Any Slammers who dream about becoming the next Babe Ruth should keep in mind he had a lot of fun in Joliet – on and off the field.
The ballplayer against whom all others are measured was the one to inaugurate night baseball here, though that was years after his first documented visit.
On July 31, 1922, the New York Yankees finished a three-game set against the White Sox at Comiskey Park. Ruth went 3-for-9 in the series with one homer and three walks. The next day would be an off day while the team traveled to Cleveland.
But Ruth walked over to outfielder Whitey Witt after the last game and said, “A friend of mine is havin’ a ham ’n cabbage dinner out at his brewery tonight,” Witt told author Kal Wagenheim in “Babe Ruth: His Life and Legend.”
Ruth then pointed to a man named Kelly who’d been traveling with the players, playing cards, offering good tips on horse races, and buying shirts and neckties in an attempt to make friends. Ruth told Witt to bring Kelly along if he wanted.
Lloyd Kelly was actually a private detective hired by Yankees owner Cap Huston to spy on the players and report back on their wild nightlife.
Ruth, Witt, Lefty O’Doul and Bob Meusel arrived that evening for the party at the E. Porter Brewing Company on South Bluff Street in Joliet.
Why a brewery was open in the middle of Prohibition would’ve probably been a good question for a police officer like N.J. Fornango ... who also was at the party.
In the middle of the festivities, Kelly proposed a group photo, and the Yankees, the cop and private eye gathered for an image that would prove their presence in Joliet in the early morning hours of Aug. 1, 1922.
Ruth and the other Yankees weren’t happy when team management began disciplining them a few days later with Kelly’s reports and used the photo as evidence. The photo first appeared to the public in a 1950 issue of Collier’s, but later appeared in The Herald-News.
Fornango apparently escaped discipline and was named police chief a few years later.
And Ruth didn’t hold any ill will toward the area. A photo in The Herald-News archives shows him posing with four boys at the ballpark during his playing days. One of the boys is wearing a ribbon that reads “Champion-Will County.”
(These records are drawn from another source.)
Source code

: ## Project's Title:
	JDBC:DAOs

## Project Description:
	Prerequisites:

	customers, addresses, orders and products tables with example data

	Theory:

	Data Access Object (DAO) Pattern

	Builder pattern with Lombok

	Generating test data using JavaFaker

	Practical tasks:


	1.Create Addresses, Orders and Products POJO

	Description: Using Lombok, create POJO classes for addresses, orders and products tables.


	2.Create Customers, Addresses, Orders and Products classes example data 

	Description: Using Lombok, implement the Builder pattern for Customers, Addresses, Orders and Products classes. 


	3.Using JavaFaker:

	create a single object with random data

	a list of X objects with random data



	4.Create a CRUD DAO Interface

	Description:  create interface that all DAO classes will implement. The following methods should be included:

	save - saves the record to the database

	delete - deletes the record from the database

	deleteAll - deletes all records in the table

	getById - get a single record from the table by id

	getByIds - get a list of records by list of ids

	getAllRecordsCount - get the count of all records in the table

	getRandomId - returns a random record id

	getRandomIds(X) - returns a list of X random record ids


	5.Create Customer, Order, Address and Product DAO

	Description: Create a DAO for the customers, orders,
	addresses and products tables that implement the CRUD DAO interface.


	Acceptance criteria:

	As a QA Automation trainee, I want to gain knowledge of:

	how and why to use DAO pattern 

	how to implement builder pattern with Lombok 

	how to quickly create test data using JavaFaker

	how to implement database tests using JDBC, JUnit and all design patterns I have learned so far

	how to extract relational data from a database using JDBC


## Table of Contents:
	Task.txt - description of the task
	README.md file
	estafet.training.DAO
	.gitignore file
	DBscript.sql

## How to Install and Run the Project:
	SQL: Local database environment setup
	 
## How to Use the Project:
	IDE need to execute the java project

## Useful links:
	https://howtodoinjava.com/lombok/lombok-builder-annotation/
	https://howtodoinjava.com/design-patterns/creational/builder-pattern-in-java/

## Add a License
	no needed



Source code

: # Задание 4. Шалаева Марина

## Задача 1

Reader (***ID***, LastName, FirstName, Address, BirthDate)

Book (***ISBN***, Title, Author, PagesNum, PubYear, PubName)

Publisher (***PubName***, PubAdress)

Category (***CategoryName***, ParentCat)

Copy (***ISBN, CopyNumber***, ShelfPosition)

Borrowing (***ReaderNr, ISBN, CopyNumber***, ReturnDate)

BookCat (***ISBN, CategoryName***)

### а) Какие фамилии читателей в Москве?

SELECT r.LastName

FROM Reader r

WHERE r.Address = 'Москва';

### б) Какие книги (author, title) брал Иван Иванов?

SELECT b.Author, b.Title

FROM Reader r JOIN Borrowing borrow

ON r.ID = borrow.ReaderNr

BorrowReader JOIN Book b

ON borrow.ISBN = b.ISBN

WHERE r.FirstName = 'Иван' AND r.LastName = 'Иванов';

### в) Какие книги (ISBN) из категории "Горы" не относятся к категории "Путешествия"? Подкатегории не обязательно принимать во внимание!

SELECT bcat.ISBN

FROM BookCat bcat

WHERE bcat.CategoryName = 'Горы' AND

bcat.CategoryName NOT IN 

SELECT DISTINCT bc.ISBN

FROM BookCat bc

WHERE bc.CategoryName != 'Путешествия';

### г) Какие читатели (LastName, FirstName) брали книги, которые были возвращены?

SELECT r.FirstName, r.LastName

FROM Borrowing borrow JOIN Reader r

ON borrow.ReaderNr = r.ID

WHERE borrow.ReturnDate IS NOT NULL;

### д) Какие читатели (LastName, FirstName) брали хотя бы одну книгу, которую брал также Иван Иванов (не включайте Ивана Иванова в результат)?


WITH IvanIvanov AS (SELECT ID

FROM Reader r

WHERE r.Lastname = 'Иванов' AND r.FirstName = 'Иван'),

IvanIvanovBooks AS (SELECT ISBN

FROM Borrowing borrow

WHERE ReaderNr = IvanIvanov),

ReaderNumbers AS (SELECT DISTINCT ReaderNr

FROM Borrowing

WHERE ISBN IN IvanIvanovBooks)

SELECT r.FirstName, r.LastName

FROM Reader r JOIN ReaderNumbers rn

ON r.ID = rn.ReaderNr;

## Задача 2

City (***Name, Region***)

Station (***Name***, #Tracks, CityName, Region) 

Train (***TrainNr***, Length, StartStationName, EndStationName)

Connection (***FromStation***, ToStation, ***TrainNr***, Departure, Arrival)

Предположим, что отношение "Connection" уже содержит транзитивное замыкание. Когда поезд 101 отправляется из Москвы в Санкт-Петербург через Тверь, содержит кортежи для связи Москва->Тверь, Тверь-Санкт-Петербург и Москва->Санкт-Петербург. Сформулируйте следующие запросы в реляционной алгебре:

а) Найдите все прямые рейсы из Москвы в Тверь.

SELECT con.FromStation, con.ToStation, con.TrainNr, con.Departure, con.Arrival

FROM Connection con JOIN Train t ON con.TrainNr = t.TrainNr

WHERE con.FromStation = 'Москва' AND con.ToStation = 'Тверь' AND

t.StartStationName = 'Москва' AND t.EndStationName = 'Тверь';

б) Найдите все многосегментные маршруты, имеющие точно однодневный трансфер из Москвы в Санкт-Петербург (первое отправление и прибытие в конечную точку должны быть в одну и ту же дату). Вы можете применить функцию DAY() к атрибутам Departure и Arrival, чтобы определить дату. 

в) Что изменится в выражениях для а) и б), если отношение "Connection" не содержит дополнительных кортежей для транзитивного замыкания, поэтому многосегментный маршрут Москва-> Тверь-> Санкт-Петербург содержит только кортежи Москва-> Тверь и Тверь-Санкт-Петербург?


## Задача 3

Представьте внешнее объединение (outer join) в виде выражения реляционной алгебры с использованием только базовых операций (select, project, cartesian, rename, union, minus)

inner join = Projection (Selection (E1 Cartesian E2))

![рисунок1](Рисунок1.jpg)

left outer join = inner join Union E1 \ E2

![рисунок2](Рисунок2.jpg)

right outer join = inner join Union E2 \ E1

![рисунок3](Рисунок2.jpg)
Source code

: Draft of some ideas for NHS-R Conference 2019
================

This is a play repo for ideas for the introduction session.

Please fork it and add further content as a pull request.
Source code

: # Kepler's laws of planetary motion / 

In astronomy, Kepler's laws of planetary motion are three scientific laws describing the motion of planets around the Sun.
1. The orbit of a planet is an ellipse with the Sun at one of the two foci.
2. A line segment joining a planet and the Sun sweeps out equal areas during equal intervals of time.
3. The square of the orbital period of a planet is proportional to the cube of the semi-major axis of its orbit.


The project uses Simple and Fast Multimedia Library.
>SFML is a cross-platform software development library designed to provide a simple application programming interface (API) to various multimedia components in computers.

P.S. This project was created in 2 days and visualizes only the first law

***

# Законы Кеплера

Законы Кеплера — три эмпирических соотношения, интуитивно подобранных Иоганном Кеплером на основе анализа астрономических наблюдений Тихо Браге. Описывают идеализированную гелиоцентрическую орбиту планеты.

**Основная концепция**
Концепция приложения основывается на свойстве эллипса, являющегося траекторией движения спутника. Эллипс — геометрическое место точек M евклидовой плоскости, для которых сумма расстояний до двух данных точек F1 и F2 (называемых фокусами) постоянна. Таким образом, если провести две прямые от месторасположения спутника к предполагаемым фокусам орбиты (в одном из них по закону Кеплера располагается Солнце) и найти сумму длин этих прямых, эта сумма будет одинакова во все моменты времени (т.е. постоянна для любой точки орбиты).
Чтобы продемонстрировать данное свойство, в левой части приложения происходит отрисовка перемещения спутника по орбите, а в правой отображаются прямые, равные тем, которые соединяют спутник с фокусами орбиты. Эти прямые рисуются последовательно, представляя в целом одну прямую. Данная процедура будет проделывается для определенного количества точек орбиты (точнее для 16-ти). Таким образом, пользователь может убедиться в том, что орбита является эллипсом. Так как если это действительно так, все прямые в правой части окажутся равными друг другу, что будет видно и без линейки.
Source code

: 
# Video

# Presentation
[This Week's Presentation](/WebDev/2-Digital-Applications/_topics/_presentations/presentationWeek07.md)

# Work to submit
The Bambino returned to Joliet on June 20, 1940, as part of an exhibition game opening St. Joe’s Park at Raynor Avenue and Theodore Street. Preview stories and advertisements about the home run champion’s appearance occupied space in The Herald-News throughout the month.
And it’s accurate to say readers looked on the front page that morning to see the “idol of young America” kneeling down in his Yankees uniform with a Joliet youth. Joe DiMaggio had posed for a picture after batting practice at Comiskey Park the day before with Richard Schwab, the Will County marbles champion who received tickets to the game from The Herald-News.
But Ruth, who’d retired with the Boston Braves in 1935, was well-covered in the sports section the next day. He arrived with former Cubs players James “Hippo” Vaughn and Bob O’Farrell and “spent the first two innings pacing up and down near the St. Joe’s bench in an old brown blanket [before he] shook off the covering and revealed a New York Yankees uniform,” the paper reported.
About 1,000 shivering fans endured temperatures in the 40s to watch while members of the St. Joe’s team “scampered to the outfield to shag the Babe’s flies.”
“Ruth stepped into the batter’s box, gripped the war club firmly and began blasting out drives from O’Farrell, a couple over the center field fence,” the paper reported. “He put on a great show.”
Let’s see what Joliet baseball does this year.